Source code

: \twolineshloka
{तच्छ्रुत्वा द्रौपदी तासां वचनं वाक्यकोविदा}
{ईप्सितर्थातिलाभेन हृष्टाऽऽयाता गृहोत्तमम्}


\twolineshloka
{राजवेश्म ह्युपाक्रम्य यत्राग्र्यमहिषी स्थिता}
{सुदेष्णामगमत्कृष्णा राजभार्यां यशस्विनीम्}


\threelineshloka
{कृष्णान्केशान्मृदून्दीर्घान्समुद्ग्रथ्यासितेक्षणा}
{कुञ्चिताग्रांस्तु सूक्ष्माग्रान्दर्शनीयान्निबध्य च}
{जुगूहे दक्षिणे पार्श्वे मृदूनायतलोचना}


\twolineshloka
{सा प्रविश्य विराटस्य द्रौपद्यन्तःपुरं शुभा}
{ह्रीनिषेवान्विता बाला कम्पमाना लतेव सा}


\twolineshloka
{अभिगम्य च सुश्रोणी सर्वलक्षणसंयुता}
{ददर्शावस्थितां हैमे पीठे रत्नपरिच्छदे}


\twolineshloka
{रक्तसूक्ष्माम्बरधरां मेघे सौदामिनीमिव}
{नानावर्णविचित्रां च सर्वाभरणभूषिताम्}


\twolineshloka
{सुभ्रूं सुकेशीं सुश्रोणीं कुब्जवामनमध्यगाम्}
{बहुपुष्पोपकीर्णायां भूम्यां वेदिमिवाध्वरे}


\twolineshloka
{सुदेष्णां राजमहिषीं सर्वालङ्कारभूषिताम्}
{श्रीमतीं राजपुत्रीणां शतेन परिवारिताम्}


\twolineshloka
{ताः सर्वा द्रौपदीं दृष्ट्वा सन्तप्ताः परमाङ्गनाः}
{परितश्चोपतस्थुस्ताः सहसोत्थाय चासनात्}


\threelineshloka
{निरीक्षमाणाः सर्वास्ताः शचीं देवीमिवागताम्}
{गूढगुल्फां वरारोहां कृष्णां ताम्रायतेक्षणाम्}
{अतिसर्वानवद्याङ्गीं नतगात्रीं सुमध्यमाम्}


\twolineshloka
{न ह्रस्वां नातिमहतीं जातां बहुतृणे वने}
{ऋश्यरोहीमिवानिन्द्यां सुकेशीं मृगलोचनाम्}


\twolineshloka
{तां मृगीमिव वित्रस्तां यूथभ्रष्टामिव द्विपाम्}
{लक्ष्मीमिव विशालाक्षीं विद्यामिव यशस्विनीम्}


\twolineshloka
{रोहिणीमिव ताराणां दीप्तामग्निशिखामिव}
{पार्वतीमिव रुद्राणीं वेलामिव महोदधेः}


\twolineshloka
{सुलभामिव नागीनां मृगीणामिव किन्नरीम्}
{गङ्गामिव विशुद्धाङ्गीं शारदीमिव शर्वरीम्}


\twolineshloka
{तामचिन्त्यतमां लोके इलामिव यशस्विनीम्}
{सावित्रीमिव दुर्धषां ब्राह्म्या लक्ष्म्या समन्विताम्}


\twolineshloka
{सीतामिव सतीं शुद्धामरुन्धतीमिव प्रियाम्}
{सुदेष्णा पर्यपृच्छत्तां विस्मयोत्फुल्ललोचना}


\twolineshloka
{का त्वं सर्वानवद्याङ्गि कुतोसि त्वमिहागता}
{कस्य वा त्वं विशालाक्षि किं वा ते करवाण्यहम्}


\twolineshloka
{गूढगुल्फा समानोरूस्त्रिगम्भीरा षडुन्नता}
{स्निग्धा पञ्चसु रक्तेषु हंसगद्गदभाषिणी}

---

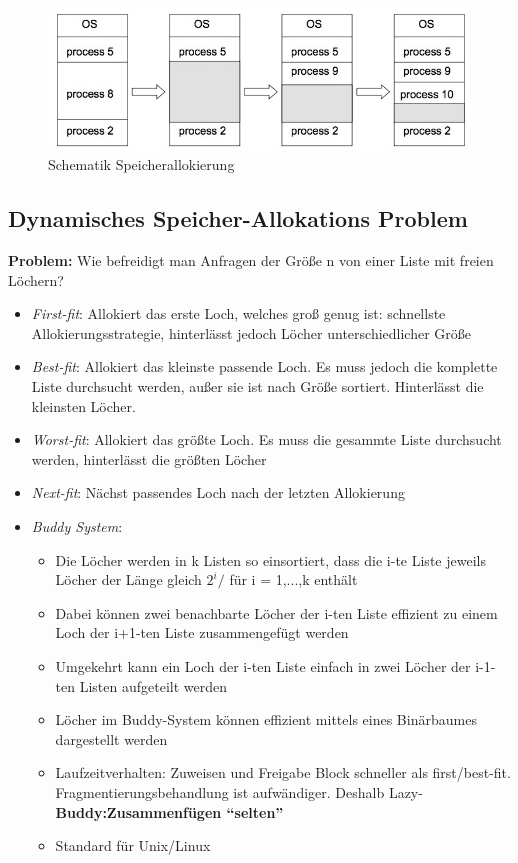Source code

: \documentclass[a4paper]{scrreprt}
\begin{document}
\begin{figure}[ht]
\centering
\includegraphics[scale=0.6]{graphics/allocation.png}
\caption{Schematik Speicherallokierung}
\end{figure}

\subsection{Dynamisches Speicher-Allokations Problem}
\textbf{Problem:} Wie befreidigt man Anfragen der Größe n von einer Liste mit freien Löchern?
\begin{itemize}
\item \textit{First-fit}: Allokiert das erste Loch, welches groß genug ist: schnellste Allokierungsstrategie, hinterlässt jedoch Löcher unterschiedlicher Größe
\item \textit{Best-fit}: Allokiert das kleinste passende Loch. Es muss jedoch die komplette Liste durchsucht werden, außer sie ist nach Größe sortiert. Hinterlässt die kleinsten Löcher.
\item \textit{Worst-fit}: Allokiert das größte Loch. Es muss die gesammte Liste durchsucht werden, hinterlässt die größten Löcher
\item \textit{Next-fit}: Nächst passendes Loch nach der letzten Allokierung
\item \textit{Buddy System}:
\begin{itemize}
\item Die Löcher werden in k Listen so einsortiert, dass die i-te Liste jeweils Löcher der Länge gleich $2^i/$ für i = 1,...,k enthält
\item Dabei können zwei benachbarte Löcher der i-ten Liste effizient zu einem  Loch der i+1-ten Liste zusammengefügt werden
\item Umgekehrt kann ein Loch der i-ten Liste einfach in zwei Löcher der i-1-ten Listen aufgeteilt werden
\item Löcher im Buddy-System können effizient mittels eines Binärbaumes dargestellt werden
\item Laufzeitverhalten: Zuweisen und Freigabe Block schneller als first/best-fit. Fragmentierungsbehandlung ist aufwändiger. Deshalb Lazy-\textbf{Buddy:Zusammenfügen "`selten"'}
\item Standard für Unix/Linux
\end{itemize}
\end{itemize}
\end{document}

*TASK BRIEF*
From the data above, gather every line that includes the word "jedoch".

*RESULT*
\item \textit{First-fit}: Allokiert das erste Loch, welches groß genug ist: schnellste Allokierungsstrategie, hinterlässt jedoch Löcher unterschiedlicher Größe
\item \textit{Best-fit}: Allokiert das kleinste passende Loch. Es muss jedoch die komplette Liste durchsucht werden, außer sie ist nach Größe sortiert. Hinterlässt die kleinsten Löcher.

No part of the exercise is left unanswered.